I've also been known to lean on the power switch for four seconds when that happens and give it something else to think about when it wakes up.

mixture 20th February 2014 06:48

http://imgs.xkcd.com/comics/update.png

sherburn2LA 21st February 2014 05:33

http://www.internetweekly.org/images...cried_wolf.jpg

ChrisJ800 21st February 2014 09:18

Well Ive taken the plunge and splashed out on an OEM version of Windows 7 Home to replace my XP. Just need to wait for a non flying day to install it. Not looking forward to it!

cattletruck 21st February 2014 12:22

w7? More proof that w8 is the new Vista.

ChrisJ800 21st February 2014 20:52

Yeh and believe it or not the shop was charging less for a copy of windows 8 than 7. But I had run the compatability sw for 7, 8 and 8.1 before going to the shop and 7 will give me less compatibility issues. The kids use MS Flight Sim X and think that doesnt work with 8.1 as one example!

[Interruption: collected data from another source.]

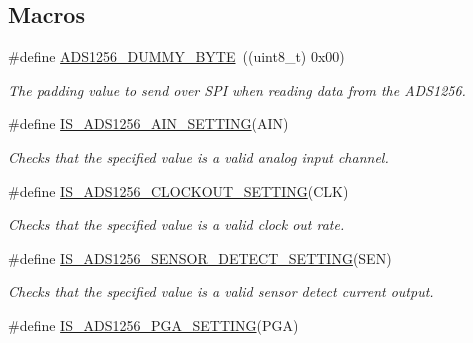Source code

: \subsection*{Macros}
\begin{DoxyCompactItemize}
\item 
\hypertarget{group__ads1256__driver_gab7331aa24935fc439a7064538cd16db5}{\#define \hyperlink{group__ads1256__driver_gab7331aa24935fc439a7064538cd16db5}{A\-D\-S1256\-\_\-\-D\-U\-M\-M\-Y\-\_\-\-B\-Y\-T\-E}~((uint8\-\_\-t) 0x00)}\label{group__ads1256__driver_gab7331aa24935fc439a7064538cd16db5}

\begin{DoxyCompactList}\small\item\em The padding value to send over S\-P\-I when reading data from the A\-D\-S1256. \end{DoxyCompactList}\item 
\hypertarget{group__ads1256__driver_ga655fb9a3125b65a0275bab57496008d3}{\#define \hyperlink{group__ads1256__driver_ga655fb9a3125b65a0275bab57496008d3}{I\-S\-\_\-\-A\-D\-S1256\-\_\-\-A\-I\-N\-\_\-\-S\-E\-T\-T\-I\-N\-G}(A\-I\-N)}\label{group__ads1256__driver_ga655fb9a3125b65a0275bab57496008d3}

\begin{DoxyCompactList}\small\item\em Checks that the specified value is a valid analog input channel. \end{DoxyCompactList}\item 
\hypertarget{group__ads1256__driver_ga33886a7717bd57bc4c1adc81dd78f4d5}{\#define \hyperlink{group__ads1256__driver_ga33886a7717bd57bc4c1adc81dd78f4d5}{I\-S\-\_\-\-A\-D\-S1256\-\_\-\-C\-L\-O\-C\-K\-O\-U\-T\-\_\-\-S\-E\-T\-T\-I\-N\-G}(C\-L\-K)}\label{group__ads1256__driver_ga33886a7717bd57bc4c1adc81dd78f4d5}

\begin{DoxyCompactList}\small\item\em Checks that the specified value is a valid clock out rate. \end{DoxyCompactList}\item 
\hypertarget{group__ads1256__driver_ga6b5e19fd414526c448625765505d8b8c}{\#define \hyperlink{group__ads1256__driver_ga6b5e19fd414526c448625765505d8b8c}{I\-S\-\_\-\-A\-D\-S1256\-\_\-\-S\-E\-N\-S\-O\-R\-\_\-\-D\-E\-T\-E\-C\-T\-\_\-\-S\-E\-T\-T\-I\-N\-G}(S\-E\-N)}\label{group__ads1256__driver_ga6b5e19fd414526c448625765505d8b8c}

\begin{DoxyCompactList}\small\item\em Checks that the specified value is a valid sensor detect current output. \end{DoxyCompactList}\item 
\hypertarget{group__ads1256__driver_gafbb63ded07f35a486351c82902a33b8c}{\#define \hyperlink{group__ads1256__driver_gafbb63ded07f35a486351c82902a33b8c}{I\-S\-\_\-\-A\-D\-S1256\-\_\-\-P\-G\-A\-\_\-\-S\-E\-T\-T\-I\-N\-G}(P\-G\-A)}\label{group__ads1256__driver_gafbb63ded07f35a486351c82902a33b8c}


\end{DoxyCompactItemize}
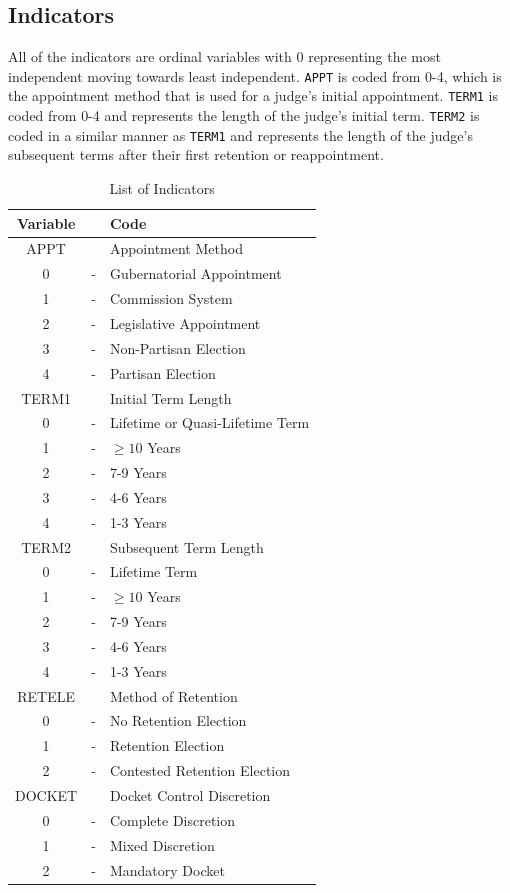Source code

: \documentclass[12pt]{article}
\begin{document}
\subsection*{Indicators}
All of the indicators are ordinal variables with 0 representing the most independent moving towards least independent.  \texttt{APPT} is coded from 0-4, which is the appointment method that is used for a judge's initial appointment.  \texttt{TERM1} is coded from 0-4 and represents the length of the judge's initial term.  \texttt{TERM2} is coded in a similar manner as \texttt{TERM1} and represents the length of the judge's subsequent terms after their first retention or reappointment. 
\begin{table}[!htb]\singlespacing\centering
	\caption{List of Indicators}\label{Indicators}
	
	\begin{tabular}{ccl}\hline
		\textbf{Variable}	&		&	\textbf{Code}	\\\hline\hline
		APPT	&		&	Appointment Method	\\
		0	&	-	&	Gubernatorial Appointment	\\
		1	&	-	&	Commission System	\\
		2	&	-	&	Legislative Appointment	\\
		3	&	-	&	Non-Partisan Election	\\
		4	&	-	&	Partisan Election	\\\hline
		TERM1	&		&	Initial Term Length	\\
		0	&	-	&	Lifetime or Quasi-Lifetime Term\\
		1	&	-	&	$\geq10$ Years	\\
		2	&	-	&	7-9 Years	\\
		3	&	-	&	4-6 Years	\\
		4	&	-	&	1-3 Years	\\\hline
		TERM2	&		&	Subsequent Term Length	\\
		0	&	-	&	Lifetime Term	\\
		1   &   -   &   $\geq10$ Years \\
		2	&	-	&	7-9 Years	\\
		3	&	-	&	4-6 Years	\\
		4	&	-	&	1-3 Years	\\\hline
		RETELE	&		&	Method of Retention	\\
		0	&	-	&	No Retention Election	\\
		1	&	-	&	Retention Election	\\
		2	&	-	&	Contested Retention Election	\\\hline
		DOCKET	&		&	Docket Control Discretion	\\
		0	&	-	&	Complete Discretion	\\
		1	&	-	&	Mixed Discretion	\\
		2	&	-	&	Mandatory Docket	\\\hline
	\end{tabular}
	
\end{table}
\end{document}
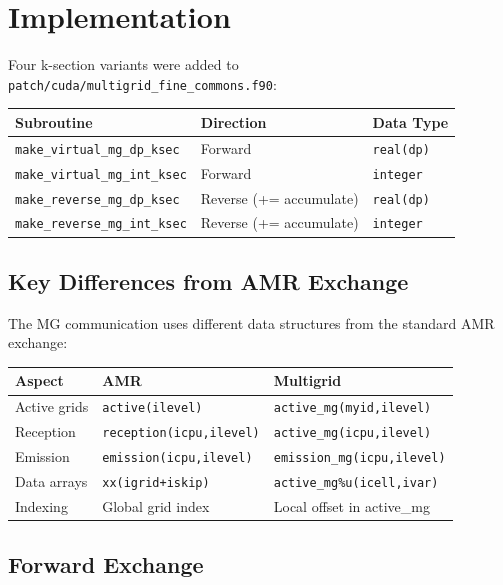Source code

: \documentclass[11pt,fleqn]{book}
\begin{document}
\section{Implementation}

Four k-section variants were added to \texttt{patch/cuda/multigrid\_fine\_commons.f90}:

\begin{center}
\begin{tabular}{lll}
\toprule
\textbf{Subroutine} & \textbf{Direction} & \textbf{Data Type} \\
\midrule
\texttt{make\_virtual\_mg\_dp\_ksec} & Forward & \texttt{real(dp)} \\
\texttt{make\_virtual\_mg\_int\_ksec} & Forward & \texttt{integer} \\
\texttt{make\_reverse\_mg\_dp\_ksec} & Reverse (+= accumulate) & \texttt{real(dp)} \\
\texttt{make\_reverse\_mg\_int\_ksec} & Reverse (+= accumulate) & \texttt{integer} \\
\bottomrule
\end{tabular}
\end{center}

\subsection{Key Differences from AMR Exchange}

The MG communication uses different data structures from the standard AMR exchange:

\begin{center}
\begin{tabular}{lll}
\toprule
\textbf{Aspect} & \textbf{AMR} & \textbf{Multigrid} \\
\midrule
Active grids & \texttt{active(ilevel)} & \texttt{active\_mg(myid,ilevel)} \\
Reception & \texttt{reception(icpu,ilevel)} & \texttt{active\_mg(icpu,ilevel)} \\
Emission & \texttt{emission(icpu,ilevel)} & \texttt{emission\_mg(icpu,ilevel)} \\
Data arrays & \texttt{xx(igrid+iskip)} & \texttt{active\_mg\%u(icell,ivar)} \\
Indexing & Global grid index & Local offset in active\_mg \\
\bottomrule
\end{tabular}
\end{center}

\subsection{Forward Exchange}
\end{document}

ChrisJ800 24th February 2014 22:39

did the upgrade to Windows 7 from XP. Took over a day :( Dont know why Microsoft couldnt have written a nice upgrade program. Instead you have to back everything up wipe and install and then restore. One extra step I did was download KeyFinder | Magical Jelly Bean as it told me all my rego keys in one report which was handy for then reinstalling programs after Windows 7 was loaded.

henry_crun 25th February 2014 09:01

"Grampa, what's Windows?"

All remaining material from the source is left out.